**Problem requirements**. In the listing, some lines may hold the string "Integral"; report how many do, as a bare number.

──────── Records shown

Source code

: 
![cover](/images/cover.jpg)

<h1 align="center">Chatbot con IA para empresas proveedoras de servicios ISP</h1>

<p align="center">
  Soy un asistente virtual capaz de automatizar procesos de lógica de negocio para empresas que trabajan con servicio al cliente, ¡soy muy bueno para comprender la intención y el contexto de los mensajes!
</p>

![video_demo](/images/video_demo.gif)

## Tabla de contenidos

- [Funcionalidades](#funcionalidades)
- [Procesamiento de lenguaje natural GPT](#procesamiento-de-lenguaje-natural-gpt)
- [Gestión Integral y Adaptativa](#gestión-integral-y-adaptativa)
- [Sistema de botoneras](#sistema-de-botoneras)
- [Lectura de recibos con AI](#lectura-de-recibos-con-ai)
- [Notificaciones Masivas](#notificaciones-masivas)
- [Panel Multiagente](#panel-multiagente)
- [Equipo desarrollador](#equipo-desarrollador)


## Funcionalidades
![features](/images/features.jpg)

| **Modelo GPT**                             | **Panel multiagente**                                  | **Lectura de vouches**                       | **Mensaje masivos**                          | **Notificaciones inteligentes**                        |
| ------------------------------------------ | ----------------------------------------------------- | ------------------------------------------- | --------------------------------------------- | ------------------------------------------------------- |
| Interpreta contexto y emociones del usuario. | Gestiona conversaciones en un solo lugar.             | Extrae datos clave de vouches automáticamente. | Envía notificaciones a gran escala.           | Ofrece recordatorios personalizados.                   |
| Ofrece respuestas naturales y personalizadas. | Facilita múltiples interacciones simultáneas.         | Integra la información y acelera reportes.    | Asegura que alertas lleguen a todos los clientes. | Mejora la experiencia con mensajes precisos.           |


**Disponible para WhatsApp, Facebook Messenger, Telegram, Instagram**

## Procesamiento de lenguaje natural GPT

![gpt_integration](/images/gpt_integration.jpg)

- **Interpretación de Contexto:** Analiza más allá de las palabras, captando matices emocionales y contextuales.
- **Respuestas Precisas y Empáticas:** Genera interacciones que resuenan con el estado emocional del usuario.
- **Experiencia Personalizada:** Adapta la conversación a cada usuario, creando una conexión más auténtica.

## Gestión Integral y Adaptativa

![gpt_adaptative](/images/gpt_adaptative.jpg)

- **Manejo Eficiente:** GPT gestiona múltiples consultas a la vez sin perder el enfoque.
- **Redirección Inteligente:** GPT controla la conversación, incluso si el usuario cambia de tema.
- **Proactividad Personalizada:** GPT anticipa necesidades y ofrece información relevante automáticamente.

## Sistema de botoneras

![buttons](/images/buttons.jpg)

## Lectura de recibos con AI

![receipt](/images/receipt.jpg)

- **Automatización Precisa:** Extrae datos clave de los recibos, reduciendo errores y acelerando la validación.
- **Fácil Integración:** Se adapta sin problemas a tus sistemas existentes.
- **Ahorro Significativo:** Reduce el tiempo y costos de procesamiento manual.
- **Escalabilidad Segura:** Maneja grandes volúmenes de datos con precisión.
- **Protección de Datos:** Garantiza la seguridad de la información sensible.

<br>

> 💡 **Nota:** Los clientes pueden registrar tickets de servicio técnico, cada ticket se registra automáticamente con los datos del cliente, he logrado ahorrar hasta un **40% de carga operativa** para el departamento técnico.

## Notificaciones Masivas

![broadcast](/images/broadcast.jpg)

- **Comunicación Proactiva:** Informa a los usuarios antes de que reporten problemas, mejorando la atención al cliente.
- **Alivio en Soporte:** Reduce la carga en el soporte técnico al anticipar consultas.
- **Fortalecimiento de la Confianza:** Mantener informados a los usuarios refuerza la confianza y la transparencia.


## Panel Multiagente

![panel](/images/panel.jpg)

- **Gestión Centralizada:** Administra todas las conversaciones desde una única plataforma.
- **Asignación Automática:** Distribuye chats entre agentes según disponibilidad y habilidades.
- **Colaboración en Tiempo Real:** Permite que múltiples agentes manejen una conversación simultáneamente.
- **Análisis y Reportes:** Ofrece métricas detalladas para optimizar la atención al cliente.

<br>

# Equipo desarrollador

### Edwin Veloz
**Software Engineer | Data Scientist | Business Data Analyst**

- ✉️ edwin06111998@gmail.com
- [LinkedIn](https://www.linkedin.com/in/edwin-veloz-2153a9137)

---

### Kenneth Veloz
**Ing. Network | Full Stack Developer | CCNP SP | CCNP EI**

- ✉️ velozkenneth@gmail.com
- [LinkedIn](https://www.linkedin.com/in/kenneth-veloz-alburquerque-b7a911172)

────────────────
──────── Records shown

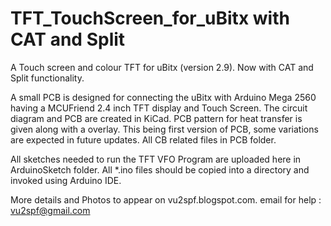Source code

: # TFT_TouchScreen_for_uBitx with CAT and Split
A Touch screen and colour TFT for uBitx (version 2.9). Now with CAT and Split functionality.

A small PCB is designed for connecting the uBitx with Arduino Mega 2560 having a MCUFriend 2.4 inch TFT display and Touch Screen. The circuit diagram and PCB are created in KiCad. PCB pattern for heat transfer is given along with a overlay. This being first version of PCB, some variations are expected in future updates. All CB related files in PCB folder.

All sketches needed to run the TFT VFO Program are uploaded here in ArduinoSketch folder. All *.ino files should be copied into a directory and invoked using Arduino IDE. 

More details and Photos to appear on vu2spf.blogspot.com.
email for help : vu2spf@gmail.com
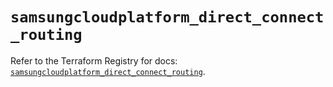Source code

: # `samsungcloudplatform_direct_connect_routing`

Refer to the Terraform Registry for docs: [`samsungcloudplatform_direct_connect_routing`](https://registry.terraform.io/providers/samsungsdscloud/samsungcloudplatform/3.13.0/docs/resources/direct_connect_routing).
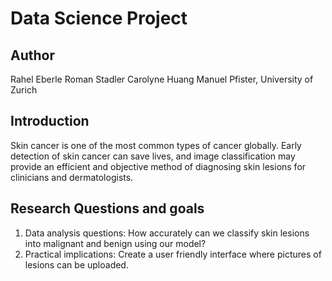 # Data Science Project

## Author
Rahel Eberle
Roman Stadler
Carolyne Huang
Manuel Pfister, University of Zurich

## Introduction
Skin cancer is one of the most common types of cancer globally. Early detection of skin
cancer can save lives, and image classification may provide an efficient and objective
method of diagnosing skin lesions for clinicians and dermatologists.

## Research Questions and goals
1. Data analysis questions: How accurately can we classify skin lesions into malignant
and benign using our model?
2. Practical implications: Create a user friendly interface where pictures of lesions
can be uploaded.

────────────────

**Answer box**. 2